Desde esta perspectiva, el problema primero que la Sentencia suscita (también el más manoseado hasta ahora) es el del incomprensible, inapropiado e inconmensurable tiempo empleado en elaborarla. Un problema de tanta entidad como la valoración constitucional del Estatuto de Cataluña tendría que haber sido despejado con más celeridad. De esto no cabe duda. La única defensa que puede hacerse del comportamiento del Tribunal Constitucional radica en la incuestionable dificultad política y jurídica del pronunciamiento que se le había pedido.

Cualquiera que lo desee puede comprobar que los Estatutos de Autonomía que se aprobaron en el período 1979-1983 contienen grupos extensos de preceptos que incurren en defectos constitucionales idénticos a los del Estatuto catalán de 2006. Nada digamos del paralelismo que puede apreciarse en el trazo de otros Estatutos que han seguido a éste y que forman parte de lo que se ha dado en llamar la “segunda generación”. Aquéllos primerizos ya se situaban en terrenos dispositivos que sobrepasaron, con mucho, el encargo que el artículo 147 de la Constitución hace a los Estatutos de Autonomía: les encomienda que regulen las instituciones de autogobierno, su organización y determinen las competencias propias y la reforma de sus textos; nada más. Pero todos añadieron, de su cosecha, principios programáticos, declaraciones de derechos, impusieron compromisos al legislador estatal, crearon estructuras bilaterales de negociación o interpretaron el alcance de las competencias ajenas. Nadie dijo nada, sin embargo. A nadie se le ocurrió impugnar los excesos porque, además de tener conciencia de su escaso alcance normativo, aquel movimiento estatutario fue paccionado y todos los partidos dominantes estuvieron en las cocinas donde las normas se prepararon. No ocurrió lo mismo después con el proyecto vasco de 2004 (obra exclusivamente nacionalista), y con el catalán (fruto de un pacto entre los Presidentes Maragall y Zapatero).

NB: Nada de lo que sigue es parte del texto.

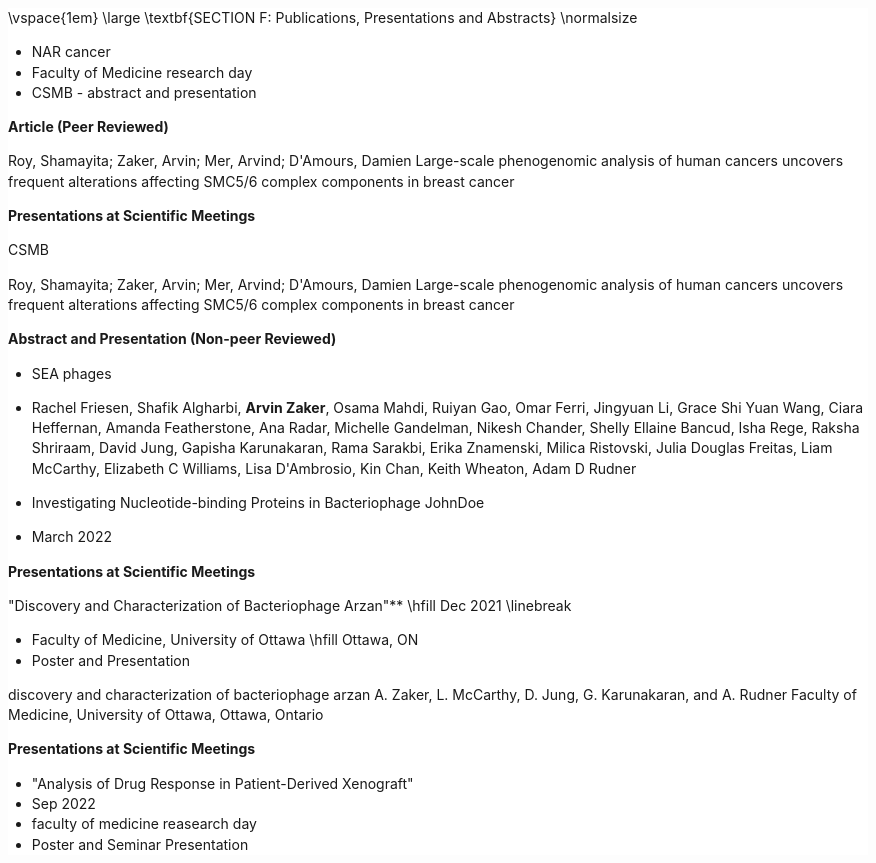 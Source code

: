 

\vspace{1em}
\large
\textbf{SECTION F: Publications, Presentations and Abstracts}
\normalsize

- NAR cancer
- Faculty of Medicine research day
- CSMB - abstract and presentation

**Article (Peer Reviewed)**

Roy, Shamayita; Zaker, Arvin; Mer, Arvind; D'Amours, Damien
Large-scale phenogenomic analysis of human cancers uncovers frequent alterations affecting SMC5/6 complex components in breast cancer







**Presentations at Scientific Meetings**

CSMB


Roy, Shamayita; Zaker, Arvin; Mer, Arvind; D'Amours, Damien
Large-scale phenogenomic analysis of human cancers uncovers frequent alterations affecting SMC5/6 complex components in breast cancer

**Abstract and Presentation (Non-peer Reviewed)**

- SEA phages

- Rachel Friesen, Shafik Algharbi, **Arvin Zaker**, Osama Mahdi, Ruiyan Gao, Omar Ferri, Jingyuan Li, Grace Shi Yuan Wang, Ciara Heffernan, Amanda Featherstone, Ana Radar, Michelle Gandelman, Nikesh Chander, Shelly Ellaine Bancud, Isha Rege, Raksha Shriraam, David Jung, Gapisha Karunakaran, Rama Sarakbi, Erika Znamenski, Milica Ristovski, Julia Douglas Freitas, Liam McCarthy, Elizabeth C Williams, Lisa D'Ambrosio, Kin Chan, Keith Wheaton, Adam D Rudner

- Investigating Nucleotide-binding Proteins in Bacteriophage JohnDoe
- March 2022


**Presentations at Scientific Meetings**

 "Discovery and Characterization of Bacteriophage Arzan"** \hfill Dec 2021 \linebreak 
- Faculty of Medicine, University of Ottawa \hfill Ottawa, ON
- Poster and Presentation

discovery and characterization of bacteriophage arzan
A. Zaker, L. McCarthy, D. Jung, G. Karunakaran, and A. Rudner
Faculty of Medicine, University of Ottawa, Ottawa, Ontario

**Presentations at Scientific Meetings**


- "Analysis of Drug Response in Patient-Derived Xenograft"
- Sep 2022 
- faculty of medicine reasearch day
- Poster and Seminar Presentation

El Presidente de la Generalitat llevó al Presidente del Gobierno español a la cima del Tibidabo, desde donde, aquel día, se veían con claridad todas las tierras del Estado y podía determinarse con facilidad su futuro, de modo que, desde allí, le hizo un augurio: “La historia te dará los mayores honores si resuelves el problema de la integración de Cataluña en España”. Alguien le había dicho algunos meses antes lo mismo, en un tibi dabo vasco, en relación con la liquidación paccionada del terrorismo, que también es una hazaña para ser recordada por la historia. Y se empeñó enseguida en ambas cosas. Pero, para lo que ahora nos interesa, de la convención a dos en el Tibidabo salió la decisión común de aceptar el reto de la historia apurando el sencillo trámite de sustituir el Estatuto de 1979 por otro nuevo. El Presidente español, además, para dar facilidades, dejaría trabajar con tranquilidad a las instituciones catalanas, conformándose por adelantado con cualquier texto que aquéllas aprobaran (¿no había dicho Azaña algo parecido en su famoso discurso de Barcelona de 1930, aunque luego tuviera que rectificarlo radicalmente al debatir el Estatuto catalán de 1932?). Así lo declaró con el énfasis de sus mejores discursos.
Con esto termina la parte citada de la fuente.